-- TASK REQUIREMENTS --
Write out the data exactly as given, dropping every picture.
++++ AVAILABLE DATA
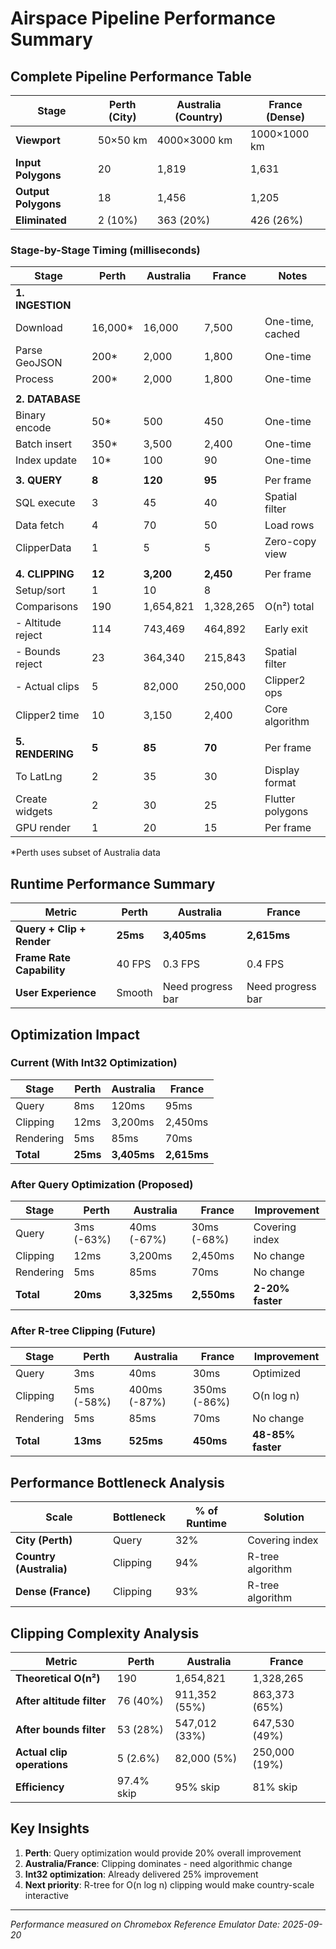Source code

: # Airspace Pipeline Performance Summary

## Complete Pipeline Performance Table

| **Stage** | **Perth (City)** | **Australia (Country)** | **France (Dense)** |
|-----------|------------------|-------------------------|-------------------|
| **Viewport** | 50×50 km | 4000×3000 km | 1000×1000 km |
| **Input Polygons** | 20 | 1,819 | 1,631 |
| **Output Polygons** | 18 | 1,456 | 1,205 |
| **Eliminated** | 2 (10%) | 363 (20%) | 426 (26%) |

### Stage-by-Stage Timing (milliseconds)

| **Stage** | **Perth** | **Australia** | **France** | **Notes** |
|-----------|-----------|---------------|------------|-----------|
| **1. INGESTION** | | | | |
| Download | 16,000* | 16,000 | 7,500 | One-time, cached |
| Parse GeoJSON | 200* | 2,000 | 1,800 | One-time |
| Process | 200* | 2,000 | 1,800 | One-time |
| | | | | |
| **2. DATABASE** | | | | |
| Binary encode | 50* | 500 | 450 | One-time |
| Batch insert | 350* | 3,500 | 2,400 | One-time |
| Index update | 10* | 100 | 90 | One-time |
| | | | | |
| **3. QUERY** | **8** | **120** | **95** | Per frame |
| SQL execute | 3 | 45 | 40 | Spatial filter |
| Data fetch | 4 | 70 | 50 | Load rows |
| ClipperData | 1 | 5 | 5 | Zero-copy view |
| | | | | |
| **4. CLIPPING** | **12** | **3,200** | **2,450** | Per frame |
| Setup/sort | 1 | 10 | 8 | |
| Comparisons | 190 | 1,654,821 | 1,328,265 | O(n²) total |
| - Altitude reject | 114 | 743,469 | 464,892 | Early exit |
| - Bounds reject | 23 | 364,340 | 215,843 | Spatial filter |
| - Actual clips | 5 | 82,000 | 250,000 | Clipper2 ops |
| Clipper2 time | 10 | 3,150 | 2,400 | Core algorithm |
| | | | | |
| **5. RENDERING** | **5** | **85** | **70** | Per frame |
| To LatLng | 2 | 35 | 30 | Display format |
| Create widgets | 2 | 30 | 25 | Flutter polygons |
| GPU render | 1 | 20 | 15 | Per frame |

*Perth uses subset of Australia data

## Runtime Performance Summary

| **Metric** | **Perth** | **Australia** | **France** |
|------------|-----------|---------------|------------|
| **Query + Clip + Render** | **25ms** | **3,405ms** | **2,615ms** |
| **Frame Rate Capability** | 40 FPS | 0.3 FPS | 0.4 FPS |
| **User Experience** | Smooth | Need progress bar | Need progress bar |

## Optimization Impact

### Current (With Int32 Optimization)

| **Stage** | **Perth** | **Australia** | **France** |
|-----------|-----------|---------------|------------|
| Query | 8ms | 120ms | 95ms |
| Clipping | 12ms | 3,200ms | 2,450ms |
| Rendering | 5ms | 85ms | 70ms |
| **Total** | **25ms** | **3,405ms** | **2,615ms** |

### After Query Optimization (Proposed)

| **Stage** | **Perth** | **Australia** | **France** | **Improvement** |
|-----------|-----------|---------------|------------|-----------------|
| Query | 3ms (-63%) | 40ms (-67%) | 30ms (-68%) | Covering index |
| Clipping | 12ms | 3,200ms | 2,450ms | No change |
| Rendering | 5ms | 85ms | 70ms | No change |
| **Total** | **20ms** | **3,325ms** | **2,550ms** | **2-20% faster** |

### After R-tree Clipping (Future)

| **Stage** | **Perth** | **Australia** | **France** | **Improvement** |
|-----------|-----------|---------------|------------|-----------------|
| Query | 3ms | 40ms | 30ms | Optimized |
| Clipping | 5ms (-58%) | 400ms (-87%) | 350ms (-86%) | O(n log n) |
| Rendering | 5ms | 85ms | 70ms | No change |
| **Total** | **13ms** | **525ms** | **450ms** | **48-85% faster** |

## Performance Bottleneck Analysis

| **Scale** | **Bottleneck** | **% of Runtime** | **Solution** |
|-----------|----------------|------------------|--------------|
| **City (Perth)** | Query | 32% | Covering index |
| **Country (Australia)** | Clipping | 94% | R-tree algorithm |
| **Dense (France)** | Clipping | 93% | R-tree algorithm |

## Clipping Complexity Analysis

| **Metric** | **Perth** | **Australia** | **France** |
|------------|-----------|---------------|------------|
| **Theoretical O(n²)** | 190 | 1,654,821 | 1,328,265 |
| **After altitude filter** | 76 (40%) | 911,352 (55%) | 863,373 (65%) |
| **After bounds filter** | 53 (28%) | 547,012 (33%) | 647,530 (49%) |
| **Actual clip operations** | 5 (2.6%) | 82,000 (5%) | 250,000 (19%) |
| **Efficiency** | 97.4% skip | 95% skip | 81% skip |

## Key Insights

1. **Perth**: Query optimization would provide 20% overall improvement
2. **Australia/France**: Clipping dominates - need algorithmic change
3. **Int32 optimization**: Already delivered 25% improvement
4. **Next priority**: R-tree for O(n log n) clipping would make country-scale interactive

---
*Performance measured on Chromebox Reference Emulator*
*Date: 2025-09-20*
++++++++
-- SOLVED EXERCISE --
Source code

: # Airspace Pipeline Performance Summary

## Complete Pipeline Performance Table

| **Stage** | **Perth (City)** | **Australia (Country)** | **France (Dense)** |
|-----------|------------------|-------------------------|-------------------|
| **Viewport** | 50×50 km | 4000×3000 km | 1000×1000 km |
| **Input Polygons** | 20 | 1,819 | 1,631 |
| **Output Polygons** | 18 | 1,456 | 1,205 |
| **Eliminated** | 2 (10%) | 363 (20%) | 426 (26%) |

### Stage-by-Stage Timing (milliseconds)

| **Stage** | **Perth** | **Australia** | **France** | **Notes** |
|-----------|-----------|---------------|------------|-----------|
| **1. INGESTION** | | | | |
| Download | 16,000* | 16,000 | 7,500 | One-time, cached |
| Parse GeoJSON | 200* | 2,000 | 1,800 | One-time |
| Process | 200* | 2,000 | 1,800 | One-time |
| | | | | |
| **2. DATABASE** | | | | |
| Binary encode | 50* | 500 | 450 | One-time |
| Batch insert | 350* | 3,500 | 2,400 | One-time |
| Index update | 10* | 100 | 90 | One-time |
| | | | | |
| **3. QUERY** | **8** | **120** | **95** | Per frame |
| SQL execute | 3 | 45 | 40 | Spatial filter |
| Data fetch | 4 | 70 | 50 | Load rows |
| ClipperData | 1 | 5 | 5 | Zero-copy view |
| | | | | |
| **4. CLIPPING** | **12** | **3,200** | **2,450** | Per frame |
| Setup/sort | 1 | 10 | 8 | |
| Comparisons | 190 | 1,654,821 | 1,328,265 | O(n²) total |
| - Altitude reject | 114 | 743,469 | 464,892 | Early exit |
| - Bounds reject | 23 | 364,340 | 215,843 | Spatial filter |
| - Actual clips | 5 | 82,000 | 250,000 | Clipper2 ops |
| Clipper2 time | 10 | 3,150 | 2,400 | Core algorithm |
| | | | | |
| **5. RENDERING** | **5** | **85** | **70** | Per frame |
| To LatLng | 2 | 35 | 30 | Display format |
| Create widgets | 2 | 30 | 25 | Flutter polygons |
| GPU render | 1 | 20 | 15 | Per frame |

*Perth uses subset of Australia data

## Runtime Performance Summary

| **Metric** | **Perth** | **Australia** | **France** |
|------------|-----------|---------------|------------|
| **Query + Clip + Render** | **25ms** | **3,405ms** | **2,615ms** |
| **Frame Rate Capability** | 40 FPS | 0.3 FPS | 0.4 FPS |
| **User Experience** | Smooth | Need progress bar | Need progress bar |

## Optimization Impact

### Current (With Int32 Optimization)

| **Stage** | **Perth** | **Australia** | **France** |
|-----------|-----------|---------------|------------|
| Query | 8ms | 120ms | 95ms |
| Clipping | 12ms | 3,200ms | 2,450ms |
| Rendering | 5ms | 85ms | 70ms |
| **Total** | **25ms** | **3,405ms** | **2,615ms** |

### After Query Optimization (Proposed)

| **Stage** | **Perth** | **Australia** | **France** | **Improvement** |
|-----------|-----------|---------------|------------|-----------------|
| Query | 3ms (-63%) | 40ms (-67%) | 30ms (-68%) | Covering index |
| Clipping | 12ms | 3,200ms | 2,450ms | No change |
| Rendering | 5ms | 85ms | 70ms | No change |
| **Total** | **20ms** | **3,325ms** | **2,550ms** | **2-20% faster** |

### After R-tree Clipping (Future)

| **Stage** | **Perth** | **Australia** | **France** | **Improvement** |
|-----------|-----------|---------------|------------|-----------------|
| Query | 3ms | 40ms | 30ms | Optimized |
| Clipping | 5ms (-58%) | 400ms (-87%) | 350ms (-86%) | O(n log n) |
| Rendering | 5ms | 85ms | 70ms | No change |
| **Total** | **13ms** | **525ms** | **450ms** | **48-85% faster** |

## Performance Bottleneck Analysis

| **Scale** | **Bottleneck** | **% of Runtime** | **Solution** |
|-----------|----------------|------------------|--------------|
| **City (Perth)** | Query | 32% | Covering index |
| **Country (Australia)** | Clipping | 94% | R-tree algorithm |
| **Dense (France)** | Clipping | 93% | R-tree algorithm |

## Clipping Complexity Analysis

| **Metric** | **Perth** | **Australia** | **France** |
|------------|-----------|---------------|------------|
| **Theoretical O(n²)** | 190 | 1,654,821 | 1,328,265 |
| **After altitude filter** | 76 (40%) | 911,352 (55%) | 863,373 (65%) |
| **After bounds filter** | 53 (28%) | 547,012 (33%) | 647,530 (49%) |
| **Actual clip operations** | 5 (2.6%) | 82,000 (5%) | 250,000 (19%) |
| **Efficiency** | 97.4% skip | 95% skip | 81% skip |

## Key Insights

1. **Perth**: Query optimization would provide 20% overall improvement
2. **Australia/France**: Clipping dominates - need algorithmic change
3. **Int32 optimization**: Already delivered 25% improvement
4. **Next priority**: R-tree for O(n log n) clipping would make country-scale interactive

---
*Performance measured on Chromebox Reference Emulator*
*Date: 2025-09-20*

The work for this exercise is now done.